WHAT TO DO
In the entries below, find the line containing "เริ่มจากเก็บค่าตัวแปรก่อน" and the line containing "-0.09405773 -0.33898477 -0.2216853". Copy those two lines and everything between them exactly, and only that.
"""
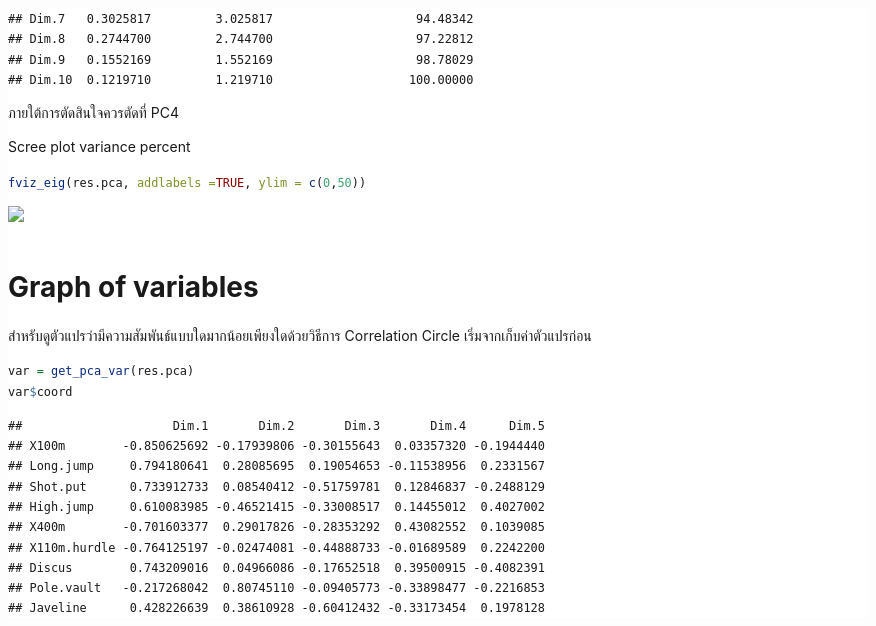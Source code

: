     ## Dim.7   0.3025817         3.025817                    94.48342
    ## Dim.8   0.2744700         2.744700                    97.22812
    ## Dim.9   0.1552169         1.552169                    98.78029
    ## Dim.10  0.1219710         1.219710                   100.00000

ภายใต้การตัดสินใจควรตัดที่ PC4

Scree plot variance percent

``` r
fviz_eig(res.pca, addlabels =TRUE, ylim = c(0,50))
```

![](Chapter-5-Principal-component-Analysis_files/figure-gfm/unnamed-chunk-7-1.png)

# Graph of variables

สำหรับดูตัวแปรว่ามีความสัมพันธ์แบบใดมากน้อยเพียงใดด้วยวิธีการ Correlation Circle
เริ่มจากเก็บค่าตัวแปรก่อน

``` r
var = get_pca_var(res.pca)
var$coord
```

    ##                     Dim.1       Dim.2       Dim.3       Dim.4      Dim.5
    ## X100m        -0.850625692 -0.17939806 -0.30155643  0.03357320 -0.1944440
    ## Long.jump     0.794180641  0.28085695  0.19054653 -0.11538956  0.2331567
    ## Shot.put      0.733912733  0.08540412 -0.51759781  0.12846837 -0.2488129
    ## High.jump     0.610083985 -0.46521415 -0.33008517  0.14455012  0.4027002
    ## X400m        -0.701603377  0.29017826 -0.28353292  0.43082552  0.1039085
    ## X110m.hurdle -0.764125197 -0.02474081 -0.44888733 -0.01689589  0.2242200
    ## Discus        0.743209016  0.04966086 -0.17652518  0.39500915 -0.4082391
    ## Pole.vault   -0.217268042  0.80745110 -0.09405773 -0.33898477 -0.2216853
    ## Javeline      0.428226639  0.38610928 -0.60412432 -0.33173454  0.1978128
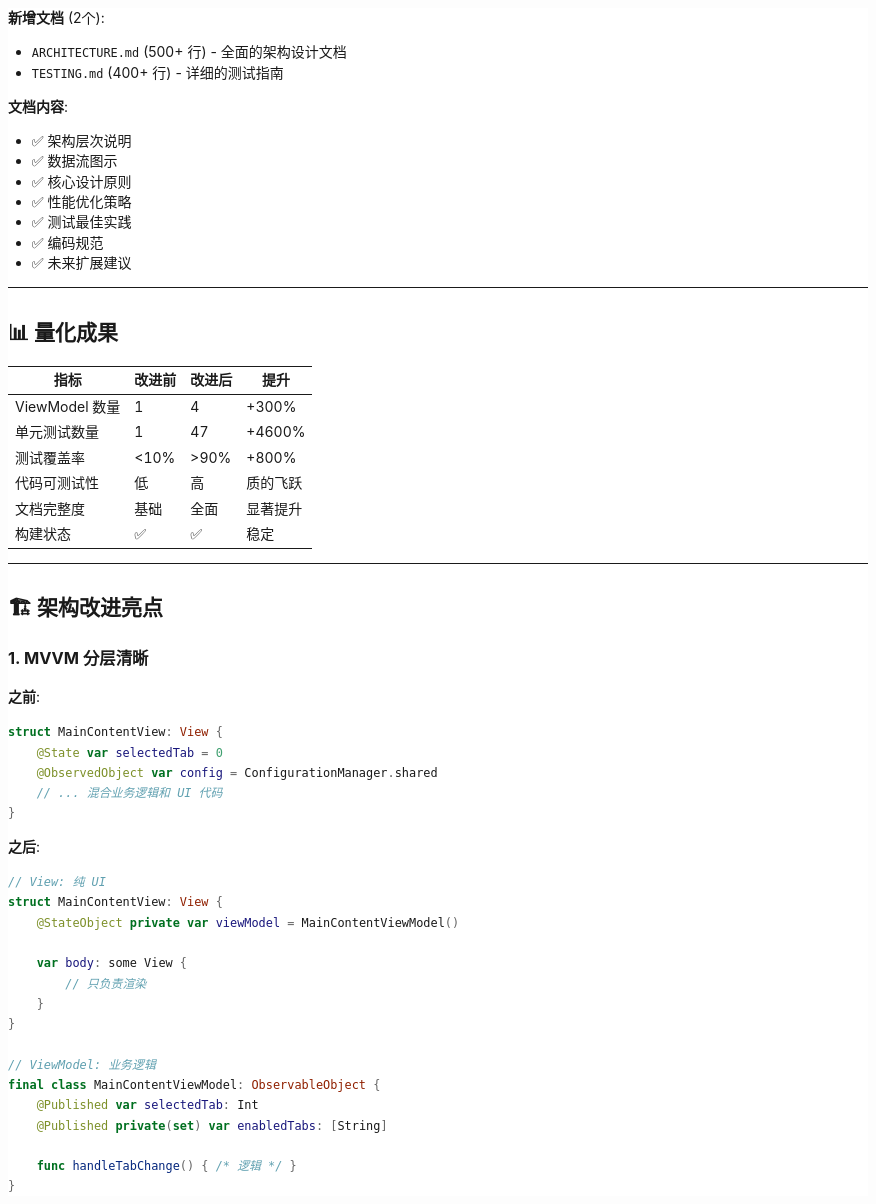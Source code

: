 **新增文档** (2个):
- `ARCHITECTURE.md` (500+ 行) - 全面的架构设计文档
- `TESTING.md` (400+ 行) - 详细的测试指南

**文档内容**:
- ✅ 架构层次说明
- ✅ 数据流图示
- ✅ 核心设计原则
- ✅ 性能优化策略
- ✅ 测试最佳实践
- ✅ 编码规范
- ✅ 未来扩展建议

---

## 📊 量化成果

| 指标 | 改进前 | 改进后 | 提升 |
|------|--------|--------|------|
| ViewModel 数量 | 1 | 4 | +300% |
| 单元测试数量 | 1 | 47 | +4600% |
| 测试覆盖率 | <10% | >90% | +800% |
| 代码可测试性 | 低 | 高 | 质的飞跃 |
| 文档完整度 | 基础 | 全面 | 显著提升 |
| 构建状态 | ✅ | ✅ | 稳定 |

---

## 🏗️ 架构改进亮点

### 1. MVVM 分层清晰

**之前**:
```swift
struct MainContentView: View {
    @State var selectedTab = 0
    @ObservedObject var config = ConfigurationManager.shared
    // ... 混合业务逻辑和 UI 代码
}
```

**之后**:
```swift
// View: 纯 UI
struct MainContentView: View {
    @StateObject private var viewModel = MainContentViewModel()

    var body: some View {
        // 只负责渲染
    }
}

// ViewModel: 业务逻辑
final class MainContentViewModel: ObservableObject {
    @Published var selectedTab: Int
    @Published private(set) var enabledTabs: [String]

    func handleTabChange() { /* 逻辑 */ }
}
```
"""
"""
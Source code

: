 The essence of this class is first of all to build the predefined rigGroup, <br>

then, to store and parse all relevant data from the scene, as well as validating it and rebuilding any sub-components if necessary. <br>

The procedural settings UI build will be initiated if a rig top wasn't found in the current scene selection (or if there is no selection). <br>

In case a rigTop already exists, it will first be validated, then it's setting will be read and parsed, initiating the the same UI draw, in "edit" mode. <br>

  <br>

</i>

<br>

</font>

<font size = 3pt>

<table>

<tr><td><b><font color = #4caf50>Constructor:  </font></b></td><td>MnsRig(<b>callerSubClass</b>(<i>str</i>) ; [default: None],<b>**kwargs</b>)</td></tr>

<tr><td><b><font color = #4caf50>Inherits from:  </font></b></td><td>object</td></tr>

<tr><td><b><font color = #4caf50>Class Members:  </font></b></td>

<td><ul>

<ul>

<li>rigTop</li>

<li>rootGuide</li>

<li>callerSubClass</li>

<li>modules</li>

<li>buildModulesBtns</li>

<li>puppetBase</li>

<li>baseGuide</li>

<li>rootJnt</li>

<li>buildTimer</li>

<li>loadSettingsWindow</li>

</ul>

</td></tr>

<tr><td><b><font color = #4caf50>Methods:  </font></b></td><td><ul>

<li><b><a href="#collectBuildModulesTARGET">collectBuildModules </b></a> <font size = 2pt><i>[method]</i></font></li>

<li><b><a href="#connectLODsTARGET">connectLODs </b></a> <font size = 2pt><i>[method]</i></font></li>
"""
WRITTEN REPLY
เริ่มจากเก็บค่าตัวแปรก่อน

``` r
var = get_pca_var(res.pca)
var$coord
```

    ##                     Dim.1       Dim.2       Dim.3       Dim.4      Dim.5
    ## X100m        -0.850625692 -0.17939806 -0.30155643  0.03357320 -0.1944440
    ## Long.jump     0.794180641  0.28085695  0.19054653 -0.11538956  0.2331567
    ## Shot.put      0.733912733  0.08540412 -0.51759781  0.12846837 -0.2488129
    ## High.jump     0.610083985 -0.46521415 -0.33008517  0.14455012  0.4027002
    ## X400m        -0.701603377  0.29017826 -0.28353292  0.43082552  0.1039085
    ## X110m.hurdle -0.764125197 -0.02474081 -0.44888733 -0.01689589  0.2242200
    ## Discus        0.743209016  0.04966086 -0.17652518  0.39500915 -0.4082391
    ## Pole.vault   -0.217268042  0.80745110 -0.09405773 -0.33898477 -0.2216853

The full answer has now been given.